Because of the highly variable nature of the virus, sequences of different subtypes cluster apart and vaccines based on one subtype may not show efficacy against other subtypes. Hence, it is envisaged that vaccine candidates based on multiclade constructs or on subtypes prevalent in particular countries/areas would be more appropriate. The study published by Shete and colleagues in this issue is therefore of particular importance in the Indian context, considering the high disease burden, as well as the paucity of studies based on the Indian subtype C. During the chronic phase of infection, HIV undergoes a series of mutations that help it to escape from the host immune response, as opposed to HIV found in acutely infected patients, which represents transmitted viruses. Such transmitted viruses constitute an important basis for vaccine design as they represent viruses that have not undergone genetic changes in the absence of immune pressure. The group has used sequences from recently transmitted HIV strains to develop a vaccine candidate. The gag is a relatively conserved gene and host responses to gag have been found to be associated with the protection against progression to full-blown AIDS. Hence, HIV gag has been used as a major target in many of the vaccine studies. It has been observed that not all portions of gag can induce immune responses and certain regions are found to be highly immunogenic, inducing immune responses in a majority of HIV-infected patients. Such immunodominant regions harbor frequently identified epitopes and might constitute an important component for vaccine design. The study reports that the epitopes identified by BALB/c mice lie within the immunodominant region of gag and therefore highlights the importance of targeting this region.

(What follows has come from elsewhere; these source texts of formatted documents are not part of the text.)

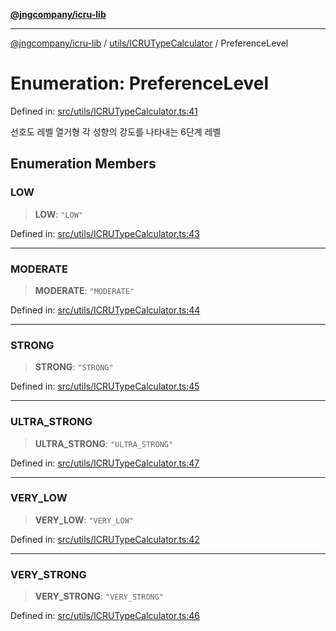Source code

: [**@jngcompany/icru-lib**](../../../README.md)

***

[@jngcompany/icru-lib](../../../README.md) / [utils/ICRUTypeCalculator](../README.md) / PreferenceLevel

# Enumeration: PreferenceLevel

Defined in: [src/utils/ICRUTypeCalculator.ts:41](https://github.com/jngcompany/icru-lib/blob/d3a4d9c24074b22f396121b6f6d7c5106c66ae75/src/utils/ICRUTypeCalculator.ts#L41)

선호도 레벨 열거형
각 성향의 강도를 나타내는 6단계 레벨

## Enumeration Members

### LOW

> **LOW**: `"LOW"`

Defined in: [src/utils/ICRUTypeCalculator.ts:43](https://github.com/jngcompany/icru-lib/blob/d3a4d9c24074b22f396121b6f6d7c5106c66ae75/src/utils/ICRUTypeCalculator.ts#L43)

***

### MODERATE

> **MODERATE**: `"MODERATE"`

Defined in: [src/utils/ICRUTypeCalculator.ts:44](https://github.com/jngcompany/icru-lib/blob/d3a4d9c24074b22f396121b6f6d7c5106c66ae75/src/utils/ICRUTypeCalculator.ts#L44)

***

### STRONG

> **STRONG**: `"STRONG"`

Defined in: [src/utils/ICRUTypeCalculator.ts:45](https://github.com/jngcompany/icru-lib/blob/d3a4d9c24074b22f396121b6f6d7c5106c66ae75/src/utils/ICRUTypeCalculator.ts#L45)

***

### ULTRA\_STRONG

> **ULTRA\_STRONG**: `"ULTRA_STRONG"`

Defined in: [src/utils/ICRUTypeCalculator.ts:47](https://github.com/jngcompany/icru-lib/blob/d3a4d9c24074b22f396121b6f6d7c5106c66ae75/src/utils/ICRUTypeCalculator.ts#L47)

***

### VERY\_LOW

> **VERY\_LOW**: `"VERY_LOW"`

Defined in: [src/utils/ICRUTypeCalculator.ts:42](https://github.com/jngcompany/icru-lib/blob/d3a4d9c24074b22f396121b6f6d7c5106c66ae75/src/utils/ICRUTypeCalculator.ts#L42)

***

### VERY\_STRONG

> **VERY\_STRONG**: `"VERY_STRONG"`

Defined in: [src/utils/ICRUTypeCalculator.ts:46](https://github.com/jngcompany/icru-lib/blob/d3a4d9c24074b22f396121b6f6d7c5106c66ae75/src/utils/ICRUTypeCalculator.ts#L46)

India has so far conducted three Phase I AIDS vaccine trials under the collaborative initiative of the Indian Council of Medical Research (ICMR), the National AIDS Control Organization (NACO), and the International AIDS Vaccine Initiative (IAVI). This initiative has resulted in developing the local capacity to undertake AIDS vaccine trials in India. However, these trials were conducted using AIDS vaccine candidates that were developed outside India, the majority using non-Indian gene sequences. There are several laboratories in India currently working toward the development of indigenous AIDS vaccine candidates that may be more appropriate for the Indian context. The data generated from these laboratories will be very crucial for the Indian AIDS Control Program in the future.